What’s a Space Heater Good For?
Space heaters do an excellent job heating a very small area for a short period of time. If your intention is to provide a little bit of added comfort while you’re watching television for a few hours in your finished basement, while the central heating system is set at a cool 62 degrees, an electric space heater is a completely efficient source of heat.
But if you’re planning on running three or four space heaters while your thermostat is set at 72, you’d probably be much better off spending the money you’ll pay for a space heater, plus the cost of running it for a year, adding insulation and fixing drafts.
Safer Heating Options
The other thing to consider is that a space heater is dangerous. In fact, space heaters are the second leading cause of fire injury or death.
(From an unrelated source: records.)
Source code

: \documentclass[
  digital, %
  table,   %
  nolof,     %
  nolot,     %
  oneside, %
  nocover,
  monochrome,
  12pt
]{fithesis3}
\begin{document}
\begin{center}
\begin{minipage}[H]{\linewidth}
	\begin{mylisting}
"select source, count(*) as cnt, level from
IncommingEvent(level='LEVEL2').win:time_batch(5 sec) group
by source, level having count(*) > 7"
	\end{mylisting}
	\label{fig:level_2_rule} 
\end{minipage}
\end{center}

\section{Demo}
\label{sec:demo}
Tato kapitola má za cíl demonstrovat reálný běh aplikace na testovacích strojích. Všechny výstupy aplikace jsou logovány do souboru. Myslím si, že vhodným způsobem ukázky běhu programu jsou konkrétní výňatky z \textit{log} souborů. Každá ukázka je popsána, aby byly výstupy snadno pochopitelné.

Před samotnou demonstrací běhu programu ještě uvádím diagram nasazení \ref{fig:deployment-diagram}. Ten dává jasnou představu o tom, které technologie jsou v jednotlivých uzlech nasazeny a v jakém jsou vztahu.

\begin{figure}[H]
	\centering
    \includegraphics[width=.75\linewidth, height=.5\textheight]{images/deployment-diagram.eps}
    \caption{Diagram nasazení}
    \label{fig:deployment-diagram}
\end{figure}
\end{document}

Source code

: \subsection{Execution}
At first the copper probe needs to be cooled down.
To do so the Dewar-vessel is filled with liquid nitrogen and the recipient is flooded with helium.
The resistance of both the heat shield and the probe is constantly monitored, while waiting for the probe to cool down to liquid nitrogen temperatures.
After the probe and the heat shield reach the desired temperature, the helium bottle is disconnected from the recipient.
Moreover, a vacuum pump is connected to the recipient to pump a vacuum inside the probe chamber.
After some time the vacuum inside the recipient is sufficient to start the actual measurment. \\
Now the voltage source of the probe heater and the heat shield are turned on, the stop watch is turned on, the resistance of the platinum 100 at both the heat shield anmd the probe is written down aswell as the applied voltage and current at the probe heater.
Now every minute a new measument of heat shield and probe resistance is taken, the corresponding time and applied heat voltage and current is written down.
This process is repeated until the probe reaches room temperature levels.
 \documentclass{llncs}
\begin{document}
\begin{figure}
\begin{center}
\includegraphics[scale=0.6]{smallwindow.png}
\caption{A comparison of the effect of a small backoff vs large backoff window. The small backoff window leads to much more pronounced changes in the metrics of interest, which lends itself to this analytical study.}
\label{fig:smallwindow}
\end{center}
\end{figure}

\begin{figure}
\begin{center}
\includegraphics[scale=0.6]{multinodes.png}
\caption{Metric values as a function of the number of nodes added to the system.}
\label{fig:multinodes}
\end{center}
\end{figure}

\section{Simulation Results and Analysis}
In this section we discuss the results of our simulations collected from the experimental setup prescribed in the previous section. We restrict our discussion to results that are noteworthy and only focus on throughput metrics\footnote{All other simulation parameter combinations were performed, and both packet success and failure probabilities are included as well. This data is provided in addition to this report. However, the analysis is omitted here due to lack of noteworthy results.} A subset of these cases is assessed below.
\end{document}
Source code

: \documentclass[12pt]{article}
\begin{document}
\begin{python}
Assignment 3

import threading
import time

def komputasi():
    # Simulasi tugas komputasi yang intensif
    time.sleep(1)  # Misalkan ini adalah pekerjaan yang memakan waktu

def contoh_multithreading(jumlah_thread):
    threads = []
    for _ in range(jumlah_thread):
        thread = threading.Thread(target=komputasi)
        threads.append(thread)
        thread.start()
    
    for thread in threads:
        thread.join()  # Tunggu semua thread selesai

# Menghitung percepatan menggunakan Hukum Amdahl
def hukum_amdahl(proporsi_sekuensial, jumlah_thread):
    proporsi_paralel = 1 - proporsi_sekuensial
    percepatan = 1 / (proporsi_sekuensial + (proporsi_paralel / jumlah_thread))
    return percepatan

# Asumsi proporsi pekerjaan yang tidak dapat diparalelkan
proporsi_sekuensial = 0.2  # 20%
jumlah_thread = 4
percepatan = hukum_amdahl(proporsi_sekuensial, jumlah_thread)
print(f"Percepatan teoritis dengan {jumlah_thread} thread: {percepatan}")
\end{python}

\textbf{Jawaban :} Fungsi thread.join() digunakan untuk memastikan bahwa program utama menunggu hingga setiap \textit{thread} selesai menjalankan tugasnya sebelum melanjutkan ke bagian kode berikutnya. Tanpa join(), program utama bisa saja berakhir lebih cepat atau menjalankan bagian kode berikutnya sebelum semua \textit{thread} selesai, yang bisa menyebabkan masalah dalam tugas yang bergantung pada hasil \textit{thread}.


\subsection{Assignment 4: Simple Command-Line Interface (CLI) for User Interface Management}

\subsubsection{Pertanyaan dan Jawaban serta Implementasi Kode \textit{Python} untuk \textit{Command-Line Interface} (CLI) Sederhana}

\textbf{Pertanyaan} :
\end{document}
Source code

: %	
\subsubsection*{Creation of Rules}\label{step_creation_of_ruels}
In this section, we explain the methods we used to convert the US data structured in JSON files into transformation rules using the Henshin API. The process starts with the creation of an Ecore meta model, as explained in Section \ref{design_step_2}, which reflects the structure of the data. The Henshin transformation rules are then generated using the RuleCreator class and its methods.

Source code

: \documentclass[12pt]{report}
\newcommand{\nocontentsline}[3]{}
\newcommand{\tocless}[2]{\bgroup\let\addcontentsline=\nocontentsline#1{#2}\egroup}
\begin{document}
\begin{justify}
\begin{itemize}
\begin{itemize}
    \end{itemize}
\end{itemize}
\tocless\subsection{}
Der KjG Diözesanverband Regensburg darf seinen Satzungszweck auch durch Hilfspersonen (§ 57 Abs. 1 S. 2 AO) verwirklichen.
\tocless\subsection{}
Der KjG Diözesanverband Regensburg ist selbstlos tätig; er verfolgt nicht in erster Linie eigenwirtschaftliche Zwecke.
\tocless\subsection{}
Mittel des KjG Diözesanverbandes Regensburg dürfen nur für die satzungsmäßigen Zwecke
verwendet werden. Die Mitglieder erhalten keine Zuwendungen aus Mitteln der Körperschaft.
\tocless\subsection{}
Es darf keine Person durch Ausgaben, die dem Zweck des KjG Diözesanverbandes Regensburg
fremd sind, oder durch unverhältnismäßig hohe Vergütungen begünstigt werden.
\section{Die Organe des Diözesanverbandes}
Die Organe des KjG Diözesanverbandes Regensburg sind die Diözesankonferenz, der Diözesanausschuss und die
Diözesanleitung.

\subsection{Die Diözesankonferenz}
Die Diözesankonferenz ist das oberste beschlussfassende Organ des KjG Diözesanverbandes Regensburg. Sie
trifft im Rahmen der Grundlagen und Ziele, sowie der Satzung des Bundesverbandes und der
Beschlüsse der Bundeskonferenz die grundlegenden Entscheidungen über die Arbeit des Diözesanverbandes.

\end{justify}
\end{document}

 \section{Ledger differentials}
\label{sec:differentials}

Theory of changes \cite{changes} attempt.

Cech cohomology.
In 2009, fire departments across the nation responded to more than 55,000 residential fires involving some sort of supplemental heating equipment, resulting in nearly 500 deaths and more than $1 billion in property damage.
Fireplaces and chimney fires still cause more home-related heating fires, but space heaters account for more than 80 percent of heating-related deaths, because so many of them are operated when occupants are asleep.
The two most common situations in which space heaters cause fires were failure to clean the heating equipment properly, and placing it too close to a combustible material.
Central heating systems and plain old blankets and sweaters are a much safer alternative to space heaters. If you really must add a space heater, always keep it at least three feet from curtains, bedding, or any other combustible material, and always select a heater that will automatically shut off if it’s tipped over or overheated. And never use a space heater when you’re asleep.
The use of a space heater in your home can provide significant energy and cost savings if used in the right way. The area where you live, and the severity of the winter weather, and your adherence to basic safety rules will help determine whether a space heater is the safest, most cost-efficent option for you and your family.